Unlike plate tectonics, which had to wait until observational and evidentiary techniques caught up with the theories, we have all the information we need to understand traveling to the moon. The physics, engineering, lunar geology (lunology?), all of it is sufficiently advanced to make theoretical debates unnecessary. This is simply evidence vs. evidence, and as far as I’m concerned, the evidence for a hoax is sadly lacking.
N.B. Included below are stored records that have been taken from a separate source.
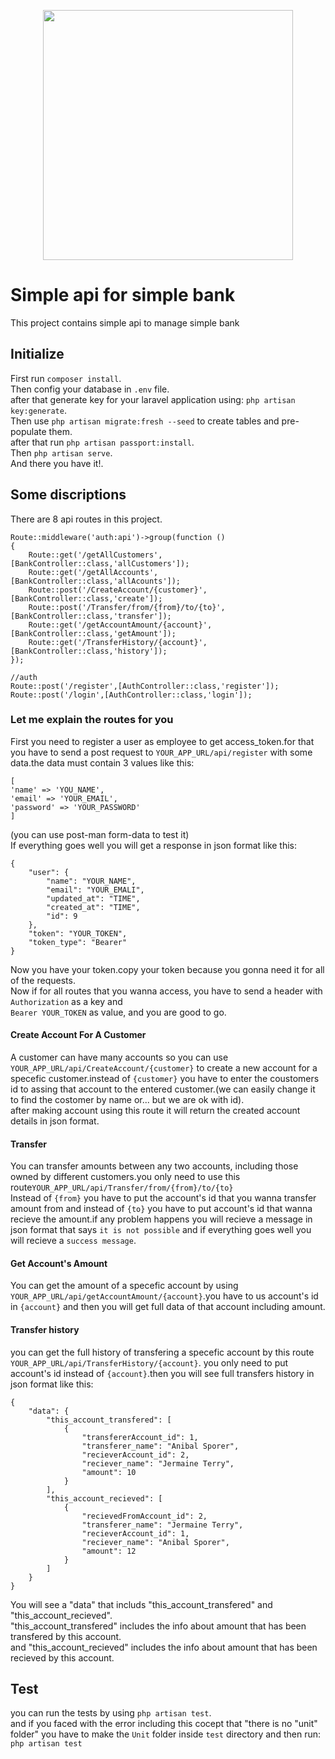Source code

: <p align="center"><a href="https://laravel.com" target="_blank"><img src="https://raw.githubusercontent.com/laravel/art/master/logo-lockup/5%20SVG/2%20CMYK/1%20Full%20Color/laravel-logolockup-cmyk-red.svg" width="400"></a></p>

# Simple api for simple bank
This project contains simple api to manage simple bank

## Initialize
First run `composer install`.</br>
Then config your database in `.env` file.</br>
after that generate key for your laravel application using: `php artisan key:generate`.</br>
Then use `php artisan migrate:fresh --seed` to create tables and pre-populate them.</br>
after that run `php artisan passport:install`.</br>
Then `php artisan serve`.</br>
And there you have it!.
## Some discriptions
There are 8 api routes in this project.
```
Route::middleware('auth:api')->group(function ()
{
    Route::get('/getAllCustomers',[BankController::class,'allCustomers']);
    Route::get('/getAllAccounts',[BankController::class,'allAcounts']);
    Route::post('/CreateAccount/{customer}',[BankController::class,'create']); 
    Route::post('/Transfer/from/{from}/to/{to}',[BankController::class,'transfer']);
    Route::get('/getAccountAmount/{account}',[BankController::class,'getAmount']);
    Route::get('/TransferHistory/{account}',[BankController::class,'history']);
});

//auth
Route::post('/register',[AuthController::class,'register']);
Route::post('/login',[AuthController::class,'login']);
```
### Let me explain the routes for you
First you need to register a user as employee to get access_token.for that you have to send a post request to `YOUR_APP_URL/api/register` with some data.the data must contain 3 values like this:
```
[
'name' => 'YOU_NAME',
'email' => 'YOUR_EMAIL',
'password' => 'YOUR_PASSWORD'
]
```
(you can use post-man form-data to test it)</br>
If everything goes well you will get a response in json format like this:
```
{
    "user": {
        "name": "YOUR_NAME",
        "email": "YOUR_EMALI",
        "updated_at": "TIME",
        "created_at": "TIME",
        "id": 9
    },
    "token": "YOUR_TOKEN",
    "token_type": "Bearer"
}
```
Now you have your token.copy your token because you gonna need it for all of the requests.</br>
Now if for all routes that you wanna access, you have to send a header with `Authorization` as a key and </br> `Bearer YOUR_TOKEN` as value,
and you are good to go.
#### Create Account For A Customer
A customer can have many accounts so you can use `YOUR_APP_URL/api/CreateAccount/{customer}` to create a new account for a specefic customer.instead of `{customer}` you have to enter the coustomers id to assing that account to the entered customer.(we can easily change it to find the costomer by name or... but we are ok with id).</br>after making account using this route it will return the created account details in json format.
#### Transfer
You can transfer amounts between any two accounts, including those owned by different customers.you only need to use this route`YOUR_APP_URL/api/Transfer/from/{from}/to/{to}`</br>
Instead of `{from}` you have to put the account's id that you wanna transfer amount from and instead of `{to}` you have to put account's id that wanna recieve the amount.if any problem happens you will recieve a message in json format that says `it is not possible` and if everything goes well you will recieve a `success message`.
#### Get Account's Amount
You can get the amount of a specefic account by using `YOUR_APP_URL/api/getAccountAmount/{account}`.you have to us account's id in `{account}` and then you will get full data of that account including amount.
#### Transfer history
you can get the full history of transfering a specefic account by this route `YOUR_APP_URL/api/TransferHistory/{account}`. you only need to put account's id instead of `{account}`.then you will see full transfers history in json format like this:</br>
```
{
    "data": {
        "this_account_transfered": [
            {
                "transfererAccount_id": 1,
                "transferer_name": "Anibal Sporer",
                "recieverAccount_id": 2,
                "reciever_name": "Jermaine Terry",
                "amount": 10
            }
        ],
        "this_account_recieved": [
            {
                "recievedFromAccount_id": 2,
                "transferer_name": "Jermaine Terry",
                "recieverAccount_id": 1,
                "reciever_name": "Anibal Sporer",
                "amount": 12
            }
        ]
    }
}
```
You will see a "data" that includs "this_account_transfered" and "this_account_recieved".</br>
"this_account_transfered" includes the info about amount that has been transfered by this account.</br>
and "this_account_recieved" includes the info about amount that has been recieved by this account.
## Test
you can run the tests by using `php artisan test`.</br>
and if you faced with the error including this cocept that "there is no "unit" folder" you have to make the `Unit` folder inside `test` directory and then run:
`php artisan test`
And I would seriously question your assertion that he isn’t trying to prove a harebrained conspiracy. Look at BickByro’s language – it’s a dead giveaway. Over and over, when confronted with a bit of evidence, he says, in effect, “Hmmm. Let me think about how I’m going to disprove that.” Further, about two-thirds of the way through the GD thread, he said something like, “After all of this, I’m becoming more convinced the moon landing was faked.” (Let me know if you want me to go get exact quotations.) This is not the mindset of someone who is examining the question coolly and impartially. This is a far better example of ear-finger-sticking “la-la-la”-ism than my vaguely annoyed rant above.
So, again, detailed examination of something that most of us take for granted is worthwhile. (A mathematician once told me that his instructor threatened to make the final exam a single question: “Prove 2+2=4.”) If BickByro had said, at the outset, something like this: “I’d like to spend some time examining this issue in some detail. Let’s make a game out of it; I’ll propose means by which the landing could have been faked, and you all disprove them, and we’ll see how long we can go” – well, in short, this Pit thread wouldn’t exist.
But again, his methodology is suspect. Other than the observation of language noted above, consider, in the GD thread, his refusal to accept detailed calculations and citations regarding the danger of the Van Allen belt. Quotes from high-energy physicists, cosmologists, medical doctors, physiologists, and so on were provided. He brushed them aside. He apparently did try to read them, but he doesn’t have the specialized knowledge required to understand what he was reading, as evidenced by some of his follow-up questions regarding the technical material. As far as I know, this still lurks as an unresolved issue for him.
So that’s why I said what I did, and which I repeat here: “However, it seems that you will not be satisfied until you yourself have actually earned the degrees in mathematics, high-energy particle physics, geology, orbital mechanics, and everything else that allow you to fully, totally understand the behavior of light, the nature of alpha radiation, the triangulation of radio signals, and everything else. If that’s what it’ll take to convince you, then more power to you. Report back in ten years.”
Whew. That’s enough for now. But thanks again, Ogre, for the civility with which you called me on the carpet. It forced me to think carefully about this from top to bottom, which is always a good thing, even if I still arrived back at the same conclusion.